With both ends included, repeat exactly the lines of the entries below from the one containing "Il canale maschera" down to the one containing "- generazione della", and no others.
----- DATA RECORDS
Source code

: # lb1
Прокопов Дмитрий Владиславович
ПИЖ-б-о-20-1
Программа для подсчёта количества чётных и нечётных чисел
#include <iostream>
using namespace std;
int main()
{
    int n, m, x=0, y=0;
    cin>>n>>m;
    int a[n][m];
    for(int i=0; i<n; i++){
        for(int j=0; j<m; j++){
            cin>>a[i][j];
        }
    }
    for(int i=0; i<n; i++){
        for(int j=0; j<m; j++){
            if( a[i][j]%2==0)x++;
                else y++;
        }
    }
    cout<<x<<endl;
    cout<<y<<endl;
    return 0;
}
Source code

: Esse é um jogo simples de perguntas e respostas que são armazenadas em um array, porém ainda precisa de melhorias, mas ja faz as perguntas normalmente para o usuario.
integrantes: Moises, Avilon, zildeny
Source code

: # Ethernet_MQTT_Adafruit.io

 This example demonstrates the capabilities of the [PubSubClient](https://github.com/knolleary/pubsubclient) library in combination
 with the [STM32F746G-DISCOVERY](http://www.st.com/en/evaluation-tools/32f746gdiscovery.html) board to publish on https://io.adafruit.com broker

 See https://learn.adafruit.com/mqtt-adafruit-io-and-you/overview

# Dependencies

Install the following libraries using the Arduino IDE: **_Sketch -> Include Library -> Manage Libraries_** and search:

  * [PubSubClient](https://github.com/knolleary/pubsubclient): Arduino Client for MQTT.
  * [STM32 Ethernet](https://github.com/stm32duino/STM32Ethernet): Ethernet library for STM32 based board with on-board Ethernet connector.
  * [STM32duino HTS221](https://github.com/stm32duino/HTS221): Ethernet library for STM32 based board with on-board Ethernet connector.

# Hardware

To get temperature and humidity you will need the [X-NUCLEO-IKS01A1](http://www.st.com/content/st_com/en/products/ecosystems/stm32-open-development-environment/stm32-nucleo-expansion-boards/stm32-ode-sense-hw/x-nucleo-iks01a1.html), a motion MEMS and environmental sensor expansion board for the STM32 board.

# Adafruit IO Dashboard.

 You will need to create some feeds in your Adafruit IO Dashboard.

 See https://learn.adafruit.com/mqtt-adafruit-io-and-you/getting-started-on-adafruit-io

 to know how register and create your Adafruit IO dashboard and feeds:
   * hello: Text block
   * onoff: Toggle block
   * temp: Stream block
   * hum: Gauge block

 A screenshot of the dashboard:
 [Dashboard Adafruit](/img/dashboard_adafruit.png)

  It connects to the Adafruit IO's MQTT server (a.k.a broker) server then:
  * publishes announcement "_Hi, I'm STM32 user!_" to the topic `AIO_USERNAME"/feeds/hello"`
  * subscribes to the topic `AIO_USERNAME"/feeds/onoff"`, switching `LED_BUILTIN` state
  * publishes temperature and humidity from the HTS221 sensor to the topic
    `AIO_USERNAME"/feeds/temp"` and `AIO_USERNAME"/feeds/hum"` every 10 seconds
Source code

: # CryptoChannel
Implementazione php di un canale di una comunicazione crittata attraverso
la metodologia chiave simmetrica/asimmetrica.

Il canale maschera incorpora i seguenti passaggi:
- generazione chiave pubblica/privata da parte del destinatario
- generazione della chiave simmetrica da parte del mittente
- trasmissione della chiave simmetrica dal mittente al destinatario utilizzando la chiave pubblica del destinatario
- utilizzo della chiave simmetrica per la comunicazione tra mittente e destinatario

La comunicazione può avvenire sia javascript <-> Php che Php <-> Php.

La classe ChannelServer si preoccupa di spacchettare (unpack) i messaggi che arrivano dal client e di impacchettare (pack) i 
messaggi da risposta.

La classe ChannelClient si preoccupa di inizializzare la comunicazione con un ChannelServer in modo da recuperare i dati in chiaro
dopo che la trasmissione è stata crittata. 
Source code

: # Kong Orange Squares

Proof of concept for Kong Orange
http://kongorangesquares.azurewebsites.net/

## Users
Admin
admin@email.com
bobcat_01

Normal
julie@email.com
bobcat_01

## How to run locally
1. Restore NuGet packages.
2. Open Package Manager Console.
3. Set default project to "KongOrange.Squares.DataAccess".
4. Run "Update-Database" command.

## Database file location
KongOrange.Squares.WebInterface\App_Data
----------
=== WRITTEN RESPONSE ===
Il canale maschera incorpora i seguenti passaggi:
- generazione chiave pubblica/privata da parte del destinatario
- generazione della chiave simmetrica da parte del mittente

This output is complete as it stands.